Wie viele andere Ereignisse während des irdischen Wirkens Jesu zeigt dieser Bericht einmal mehr, dass der Erretter – ohne einen Unterschied zu machen – mit allen, die zu ihm kamen, und insbesondere mit denen, die seiner Hilfe am meisten bedurften, mitfühlend umging. Die Reue und ehrfürchtige Liebe, die die Frau Jesus entgegenbrachte, waren Beweis für ihre aufrichtige Umkehr und ihren Wunsch, Vergebung für ihre Sünden zu empfangen. Simons Überlegenheitskomplex und sein verhärtetes Herz4 hingegen hinderten ihn daran, dieser reumütigen Seele einfühlsam zu begegnen, und er sprach sogar vom Erretter der Welt mit Gleichgültigkeit und Verachtung. Seine Einstellung ließ erkennen, dass seine Lebensweise nur in der strengen, äußerlichen Einhaltung von Vorschriften bestand und in der Zurschaustellung seiner Überzeugungen durch Selbstverherrlichung und unechte Heiligkeit.5

Wie mitfühlend Jesus hier auf den Einzelnen einging, dient uns als vollkommenes Beispiel dafür, wie wir mit unserem Nächsten umgehen sollen. Die heiligen Schriften enthalten zahllose Beispiele dafür, wie der Erretter, angeregt durch tiefes und beständiges Mitgefühl, mit den Menschen seiner Zeit umging und den Leidenden und denen, die „müde und erschöpft [waren] wie Schafe, die keinen Hirten haben“6, half.
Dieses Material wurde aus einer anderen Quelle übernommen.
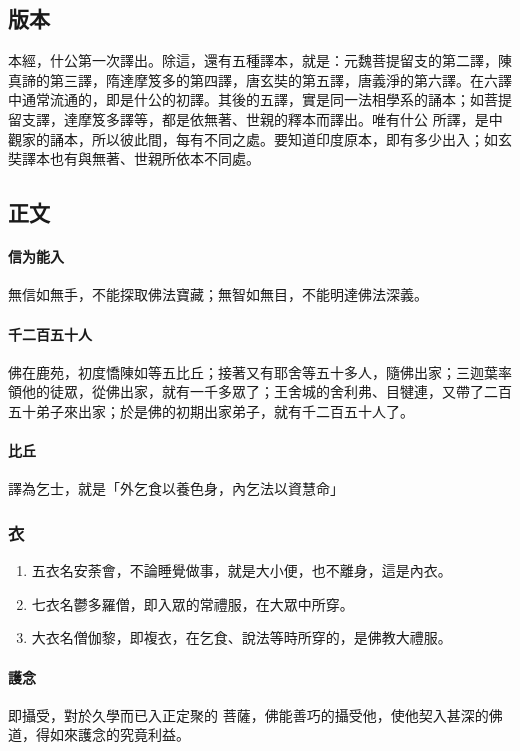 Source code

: \subsection{版本}
本經，什公第一次譯出。除這，還有五種譯本，就是：元魏菩提留支的第二譯，陳真諦的第三譯，隋達摩笈多的第四譯，唐玄奘的第五譯，唐義淨的第六譯。在六譯中通常流通的，即是什公的初譯。其後的五譯，實是同一法相學系的誦本；如菩提留支譯，達摩笈多譯等，都是依無著、世親的釋本而譯出。唯有什公 所譯，是中觀家的誦本，所以彼此間，每有不同之處。要知道印度原本，即有多少出入；如玄奘譯本也有與無著、世親所依本不同處。

\subsection{正文}
\paragraph{信为能入}
無信如無手，不能探取佛法寶藏；無智如無目，不能明達佛法深義。
\paragraph{千二百五十人}
佛在鹿苑，初度憍陳如等五比丘；接著又有耶舍等五十多人，隨佛出家；三迦葉率領他的徒眾，從佛出家，就有一千多眾了；王舍城的舍利弗、目犍連，又帶了二百五十弟子來出家；於是佛的初期出家弟子，就有千二百五十人了。
\paragraph{比丘}
譯為乞士，就是「外乞食以養色身，內乞法以資慧命」

\subsubsection{衣}
\begin{enumerate}
  \item 五衣名安荼會，不論睡覺做事，就是大小便，也不離身，這是內衣。
  \item 七衣名鬱多羅僧，即入眾的常禮服，在大眾中所穿。
  \item 大衣名僧伽黎，即複衣，在乞食、說法等時所穿的，是佛教大禮服。
\end{enumerate}

\paragraph{護念} 即攝受，對於久學而已入正定聚的 菩薩，佛能善巧的攝受他，使他契入甚深的佛道，得如來護念的究竟利益。
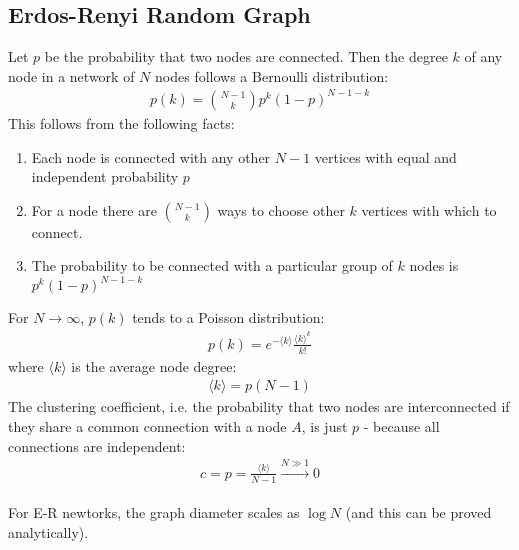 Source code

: \documentclass[../template.tex]{subfiles}
\begin{document}
\subsection{Erdos-Renyi Random Graph}
Let $p$ be the probability that two nodes are connected. Then the degree $k$ of any node in a network of $N$ nodes follows a Bernoulli distribution:
\begin{align*}
    p(k) = {N-1 \choose k} p^k (1-p)^{N-1-k}
\end{align*}
This follows from the following facts:
\begin{enumerate}
    \item Each node is connected with any other $N-1$ vertices with equal and independent probability $p$
    \item For a node there are ${N-1 \choose k}$ ways to choose other $k$ vertices with which to connect. 
    \item The probability to be connected with a particular group of $k$ nodes is $p^k(1-p)^{N-1-k}$
\end{enumerate}
For $N \to \infty$, $p(k)$ tends to a Poisson distribution:
\begin{align*}
    p(k) = e^{-\langle k \rangle} \frac{\langle k \rangle^k}{k!} 
\end{align*}
where $\langle k \rangle$ is the average node degree:
\begin{align*}
    \langle k \rangle = p(N-1)
\end{align*}
The clustering coefficient, i.e. the probability that two nodes are interconnected if they share a common connection with a node $A$, is just $p$ - because all connections are independent:
\begin{align*}
    c = p = \frac{\langle k \rangle}{N-1} \xrightarrow[]{N \gg 1} 0 
\end{align*}

For E-R newtorks, the graph diameter scales as $\log N$ (and this can be proved analytically).
\end{document}
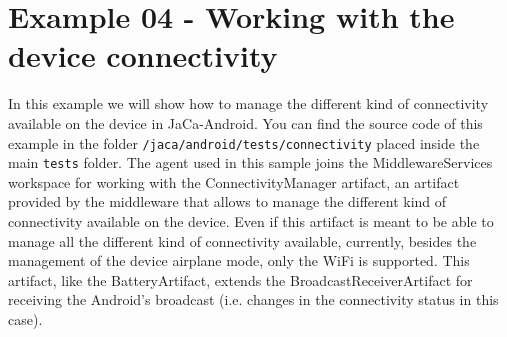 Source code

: \documentclass[11pt]{report}
\newcommand\code[1]{{\mbox{\texttt{{#1}}}}}
\newcommand{\jacandroid}{\textsf{JaCa-Android}}
\begin{document}
\section{Example 04 - Working with the device connectivity}

In this example we will show how to manage the different kind of connectivity available on the device in \jacandroid{}. You can find the source code of this example in the folder \code{/jaca/android/tests/connectivity} placed inside the main \code{tests} folder. The agent used in this sample joins the \mbox{\textsf{MiddlewareServices}} workspace for working with the \mbox{\textsf{ConnectivityManager}} artifact, an artifact provided by the middleware that allows to manage the different kind of connectivity available on the device. Even if this artifact is meant to be able to manage all the different kind of connectivity available, currently, besides the management of the device airplane mode, only the WiFi is supported. This artifact, like the \textsf{BatteryArtifact}, extends the \textsf{BroadcastReceiverArtifact} for receiving the Android's broadcast (i.e. changes in the connectivity status in this case).
\end{document}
Er streckte seine barmherzige Hand all jenen entgegen, die Erleichterung von ihrer körperlichen und geistigen Last brauchten.7

Die mitfühlende Einstellung Jesu hat ihre Wurzeln in der Nächstenliebe,8 nämlich seiner reinen und vollkommenen Liebe, die den Kern seines Sühnopfers bildet. Mitgefühl ist eine Grundeigenschaft all derer, die nach Heiligung streben, und diese göttliche Eigenschaft ist mit anderen christlichen Merkmalen verflochten, wie zum Beispiel mit den Trauernden zu trauern und Einfühlungsvermögen, Barmherzigkeit und Güte zu besitzen.9 In der Tat ist es der Wesenskern des Evangeliums Jesu Christi und ein deutlicher Beweis für unsere geistige und emotionale Nähe zum Erretter, wenn wir Mitgefühl für andere ausdrücken. Darüber hinaus zeigt unser Mitgefühl, inwieweit unsere Lebensweise vom Erretter beeinflusst wird, und offenbart die Größe unseres Geistes.

Es ist wichtig zu beachten, dass das mitfühlende Handeln Jesu keine gelegentliche oder vorgeschriebene Erscheinung war, die auf einer abzuhakenden Aufgabenliste basierte, sondern alltäglicher Ausdruck der Wahrhaftigkeit seiner reinen Liebe zu Gott und zu dessen Kindern und seines beständigen Wunsches, ihnen zu helfen.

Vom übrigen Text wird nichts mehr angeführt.